EXCERPTED DATA ::
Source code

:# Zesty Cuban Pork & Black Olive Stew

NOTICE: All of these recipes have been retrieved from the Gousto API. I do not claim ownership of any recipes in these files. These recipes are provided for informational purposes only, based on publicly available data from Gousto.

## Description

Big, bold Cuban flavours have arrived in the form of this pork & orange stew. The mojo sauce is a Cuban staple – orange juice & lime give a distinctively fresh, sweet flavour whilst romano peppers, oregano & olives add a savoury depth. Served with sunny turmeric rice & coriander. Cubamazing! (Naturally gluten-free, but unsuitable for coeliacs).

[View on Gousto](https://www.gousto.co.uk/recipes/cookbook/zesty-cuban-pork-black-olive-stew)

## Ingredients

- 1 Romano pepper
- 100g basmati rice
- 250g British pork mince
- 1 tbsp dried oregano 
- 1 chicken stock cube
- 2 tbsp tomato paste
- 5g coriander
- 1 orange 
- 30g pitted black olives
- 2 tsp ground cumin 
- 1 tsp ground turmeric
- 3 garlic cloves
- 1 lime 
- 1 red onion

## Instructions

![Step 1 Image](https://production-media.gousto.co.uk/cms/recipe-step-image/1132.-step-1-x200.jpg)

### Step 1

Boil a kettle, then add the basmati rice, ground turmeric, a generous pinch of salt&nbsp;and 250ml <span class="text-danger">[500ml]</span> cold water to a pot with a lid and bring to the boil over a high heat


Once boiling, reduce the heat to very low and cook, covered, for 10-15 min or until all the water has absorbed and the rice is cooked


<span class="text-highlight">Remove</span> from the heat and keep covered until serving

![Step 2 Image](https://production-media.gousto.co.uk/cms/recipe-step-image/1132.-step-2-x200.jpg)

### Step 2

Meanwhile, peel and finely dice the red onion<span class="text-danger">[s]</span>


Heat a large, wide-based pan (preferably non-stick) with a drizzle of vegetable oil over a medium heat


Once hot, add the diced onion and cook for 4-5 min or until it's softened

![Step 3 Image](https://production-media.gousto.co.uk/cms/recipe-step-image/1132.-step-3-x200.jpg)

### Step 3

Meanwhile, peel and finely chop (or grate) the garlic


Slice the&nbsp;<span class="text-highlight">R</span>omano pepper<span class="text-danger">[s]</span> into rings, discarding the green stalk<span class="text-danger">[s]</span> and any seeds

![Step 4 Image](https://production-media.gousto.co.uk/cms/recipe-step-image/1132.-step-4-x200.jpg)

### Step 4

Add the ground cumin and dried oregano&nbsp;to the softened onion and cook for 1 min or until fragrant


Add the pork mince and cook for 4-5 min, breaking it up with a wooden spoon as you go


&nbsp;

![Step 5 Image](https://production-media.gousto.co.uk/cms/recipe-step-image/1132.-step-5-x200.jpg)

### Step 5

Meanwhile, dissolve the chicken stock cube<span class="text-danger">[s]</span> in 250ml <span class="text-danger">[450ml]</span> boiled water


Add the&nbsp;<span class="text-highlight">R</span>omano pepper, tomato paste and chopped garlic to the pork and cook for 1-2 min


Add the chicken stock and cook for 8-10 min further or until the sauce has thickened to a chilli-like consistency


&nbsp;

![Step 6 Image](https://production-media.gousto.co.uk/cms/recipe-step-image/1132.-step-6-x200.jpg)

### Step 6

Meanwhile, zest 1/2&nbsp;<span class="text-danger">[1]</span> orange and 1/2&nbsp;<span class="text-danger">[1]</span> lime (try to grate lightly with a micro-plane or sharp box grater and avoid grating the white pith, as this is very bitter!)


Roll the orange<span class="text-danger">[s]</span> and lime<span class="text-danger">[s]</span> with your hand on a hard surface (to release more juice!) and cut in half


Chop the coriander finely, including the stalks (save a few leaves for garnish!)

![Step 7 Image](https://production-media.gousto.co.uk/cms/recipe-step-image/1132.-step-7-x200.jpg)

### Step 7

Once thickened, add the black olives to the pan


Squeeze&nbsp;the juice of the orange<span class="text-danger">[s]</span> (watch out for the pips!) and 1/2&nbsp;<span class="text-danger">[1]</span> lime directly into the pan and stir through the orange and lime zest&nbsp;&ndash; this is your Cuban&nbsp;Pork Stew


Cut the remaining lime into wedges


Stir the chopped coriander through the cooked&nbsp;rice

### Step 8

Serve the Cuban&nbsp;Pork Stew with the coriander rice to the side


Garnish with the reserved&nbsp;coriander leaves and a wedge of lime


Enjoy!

TASK ITEM :: Show the lines of the records that include the string "very".

ANSWER AREA ::
Once boiling, reduce the heat to very low and cook, covered, for 10-15 min or until all the water has absorbed and the rice is cooked
Meanwhile, zest 1/2&nbsp;<span class="text-danger">[1]</span> orange and 1/2&nbsp;<span class="text-danger">[1]</span> lime (try to grate lightly with a micro-plane or sharp box grater and avoid grating the white pith, as this is very bitter!)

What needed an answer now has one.